Rollout multiple batches in parallel

Is there a memory cheap way to rollout multiple batches of a policy? I am working on a curriculum reinforcement learning algorithm where I need to rollout several times to find the average performance of a set of policys on a given environment and vice-versa.

As a minimal example I have a class:

Class MyModel:

    def __init__(self, config, local_dir, env):
        self.config = config
        self.local_dir = local_dir
        self.policy = None
        self.env = env

    def train(self):
        analysis = tune.run(
            'PPO',
            config=self.config,
            local_dir=self.local_dir,
            checkpoint_at_end=True)
        self.policy = analysis.get_checkpoint()
    
    @ray.remote
    def rollout(self) -> float:
        """
        rollout a single episode of the environment

        :return: episodic reward        
        """
        config = self.config
        agent = ppo.PPOTrainer(config, self.env_name)
        agent.restore(self.policy)
        env = gym.make(self.env)
        episode_reward = 0
        obs = env.reset()
        for _ in range(1, self.max_ep_len):
            action = agent.compute(obs)
            obs, reward, done, _ = env.step(action)
            episode_reward += reward
            if done:
                break
        return episode_reward
    

    def simulate_env(self, n_episodes: int, env_config: dict = None, policy: str = None):
        """
        rollout multiple episodes of the environment

        :param n_episodes: number of episodes to take an average rollout over
        :param env_config: environment configuration dict, if not None will update
        :param policy: path to the policy contained with the environment, if not None will update
        :return: average rollout of n_episodes
        """

        if env_config:
            self.env_config = env_config
        
        if policy:
            self.policy = policy

        rollouts = ray.get([self.rollout.remote(self) for _ in range(n_episodes)])
        avg = lambda x: sum(x) / len(x)
        avg_reward = avg(rollouts)
        return avg_reward

    @ray.remote
    def eligible_to_reproduce(self, passing_score: float, pair: tuple, n_episodes: int = 5) -> bool:
        """
        test if the env-agent pair is eligible to reproduce

        :param passing_score: passing score to be eligible to reproduce
        :param pair: list of parent pairs to test
        :param n_episodes: num episodes to test
        :return: boolean, True if it passes the defined conditions
        """
        average_reward = self.simulate_env(n_episodes=n_episodes, env_config=pair[0], policy=pair[1])
        if average_reward >= passing_score:
            return True
        else:
            return False

Then in a seperate class I call a method:

def list_elgible_parents(self):

        """

        If a pair in the ea list is eligible to reproduce add it to parent list

        
        :return: None

        """

        eligible_parents = [pair for pair in self.ea_list if self.model.eligible_to_reproduce.remote(self.model, passing_score=self.passing_score, pair=pair)]

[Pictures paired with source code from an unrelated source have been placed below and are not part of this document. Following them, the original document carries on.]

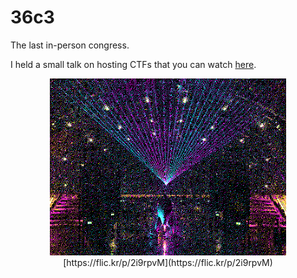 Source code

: # 36c3

The last in-person congress.

I held a small talk on hosting CTFs that you can watch [here](https://media.ccc.de/v/36c3-74-ctf-in-a-box).

</pre>
<div style="width: 100%" align=center>
    <img src="glashalle.jpg" style="width: 75%"></img>
    [https://flic.kr/p/2i9rpvM](https://flic.kr/p/2i9rpvM)
</div>
</pre>
<p style="clear: both"></p>
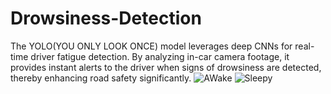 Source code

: # Drowsiness-Detection
The YOLO(YOU ONLY LOOK ONCE) model leverages deep CNNs for real-time driver fatigue detection. By analyzing in-car camera footage, it provides instant alerts to the driver when signs of drowsiness are detected, thereby enhancing road safety significantly.
![AWake](https://github.com/Chetan696/Drowsiness-Detection/assets/127730670/773a1d03-aa37-4ba0-9172-cca7b044615f)
![Sleepy](https://github.com/Chetan696/Drowsiness-Detection/assets/127730670/e6876372-65a9-457f-ba67-db05a9ea6c75)
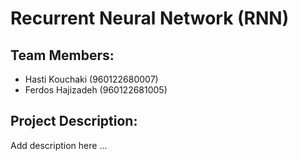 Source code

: # Recurrent Neural Network (RNN)

## Team Members:
- Hasti Kouchaki (960122680007)
- Ferdos Hajizadeh (960122681005)

## Project Description:
Add description here ...
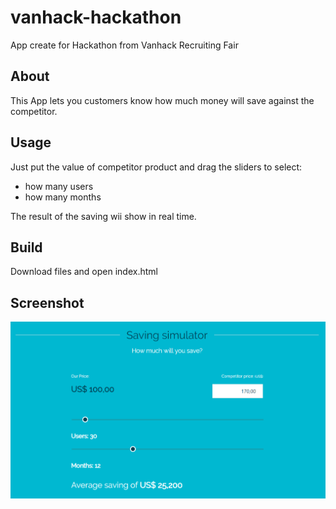 # vanhack-hackathon
App create for Hackathon from Vanhack Recruiting Fair

## About
This App lets you customers know how much money will save against the competitor.

## Usage
Just put the value of competitor product and drag the sliders to select:
* how many users
* how many months

The result of the saving wii show in real time.

## Build
Download files and open index.html

## Screenshot
![screenshot](https://raw.githubusercontent.com/marceloromao/vanhack-hackathon/master/img/screenshot.PNG)


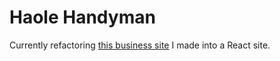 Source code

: # Haole Handyman
Currently refactoring [this business site](https://haolehandyman.com) I made into a React site.
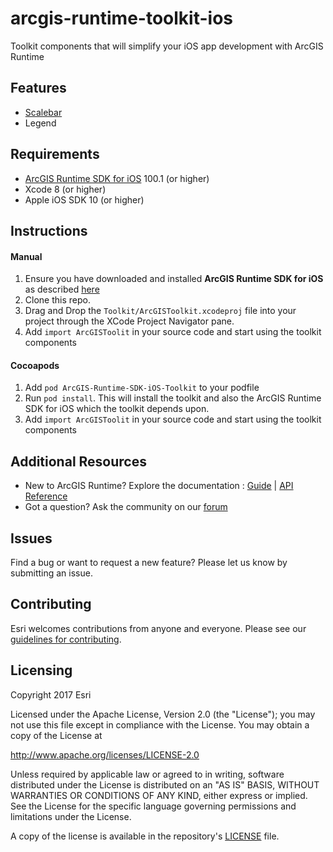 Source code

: # arcgis-runtime-toolkit-ios
Toolkit components that will simplify your iOS app development with ArcGIS Runtime


## Features

* [Scalebar](Documentation/Scalebar)
* Legend

## Requirements
* [ArcGIS Runtime SDK for iOS](https://developers.arcgis.com/en/ios/) 100.1 (or higher)
* Xcode 8 (or higher)
* Apple iOS SDK 10 (or higher)

## Instructions

#### Manual
 1. Ensure you have downloaded and installed __ArcGIS Runtime SDK for iOS__ as described [here](https://developers.arcgis.com/ios/latest/swift/guide/install.htm#ESRI_SECTION1_D57435A2BEBC4D29AFA3A4CAA722506A)
 2. Clone this repo. 
 3. Drag and Drop the `Toolkit/ArcGISToolkit.xcodeproj` file into your project through the XCode Project Navigator pane.
 4. Add `import ArcGISToolit` in your source code and start using the toolkit components 

#### Cocoapods
 1. Add `pod ArcGIS-Runtime-SDK-iOS-Toolkit` to your podfile
 2. Run `pod install`. This will install the toolkit and also the ArcGIS Runtime SDK for iOS which the toolkit depends upon.	
 3. Add `import ArcGISToolit` in your source code and start using the toolkit components 

## Additional Resources

* New to ArcGIS Runtime? Explore the documentation : [Guide](https://developers.arcgis.com/ios) | [API Reference](https://developers.arcgis.com/ios/latest/api-reference/)
* Got a question? Ask the community on our [forum](http://geonet.esri.com/community/developers/native-app-developers/arcgis-runtime-sdk-for-ios)

## Issues

Find a bug or want to request a new feature?  Please let us know by submitting an issue.

## Contributing

Esri welcomes contributions from anyone and everyone. Please see our [guidelines for contributing](https://github.com/esri/contributing).

## Licensing
Copyright 2017 Esri

Licensed under the Apache License, Version 2.0 (the "License");
you may not use this file except in compliance with the License.
You may obtain a copy of the License at

   http://www.apache.org/licenses/LICENSE-2.0

Unless required by applicable law or agreed to in writing, software
distributed under the License is distributed on an "AS IS" BASIS,
WITHOUT WARRANTIES OR CONDITIONS OF ANY KIND, either express or implied.
See the License for the specific language governing permissions and
limitations under the License.

A copy of the license is available in the repository's [LICENSE]( https://github.com/Esri/arcgis-runtime-toolkit-ios/blob/master/LICENSE) file.

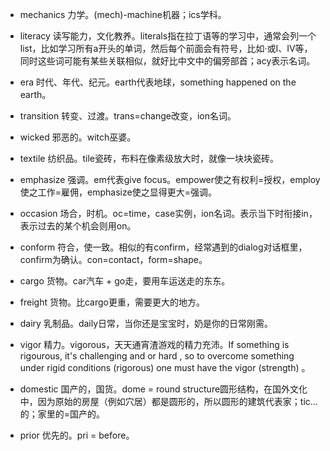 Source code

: + mechanics
力学。(mech)-machine机器；ics学科。

+ literacy
读写能力，文化教养。literals指在拉丁语等的学习中，通常会列一个list，比如学习所有a开头的单词，然后每个前面会有符号，比如·或Ⅰ、Ⅳ等，同时这些词可能有某些关联相似，就好比中文中的偏旁部首；acy表示名词。

+ era
时代、年代、纪元。earth代表地球，something happened on the earth。

+ transition
转变、过渡。trans=change改变，ion名词。

+ wicked
邪恶的。witch巫婆。

+ textile
纺织品。tile瓷砖，布料在像素级放大时，就像一块块瓷砖。

+ emphasize
强调。em代表give focus。empower使之有权利=授权，employ使之工作=雇佣，emphasize使之显得更大=强调。

+ occasion
场合，时机。oc=time，case实例，ion名词。表示当下时衔接in，表示过去的某个机会则用on。

+ conform
符合，使一致。相似的有confirm，经常遇到的dialog对话框里，confirm为确认。con=contact，form=shape。

+ cargo
货物。car汽车 + go走，要用车运送走的东东。

+ freight
货物。比cargo更重，需要更大的地方。

+ dairy
乳制品。daily日常，当你还是宝宝时，奶是你的日常刚需。

+ vigor
精力。vigorous，天天通宵渣游戏的精力充沛。If something is rigourous,  it's challenging and or hard , so to overcome something under rigid conditions (rigorous)  one must have the vigor (strength) 。

+ domestic
国产的，国货。dome = round structure圆形结构，在国外文化中，因为原始的房屋（例如穴居）都是圆形的，所以圆形的建筑代表家；tic...的；家里的=国产的。

+ prior
优先的。pri = before。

In this case I am calling n rollouts per environment agent pair in parallel and then calling n environments to check which is eligible to reproduce. This leads to an OOM error as my machine consumes lots of RAM spawning many workers.

Is there a smarter way to rollout under inference for a given policy with ray in parallel where I don’t need to instantiate multiple instances of the policy network (agent, ppo.PPOTrainer object) which I believe is what is consuming all the resources. Thanks for everyones help.

You can set evaluation_num_workers > 1. RLlib will then perform parallel evaluation rollouts over evaluation_num_episodes episodes in total.

Hi sven great thanks very much this worked well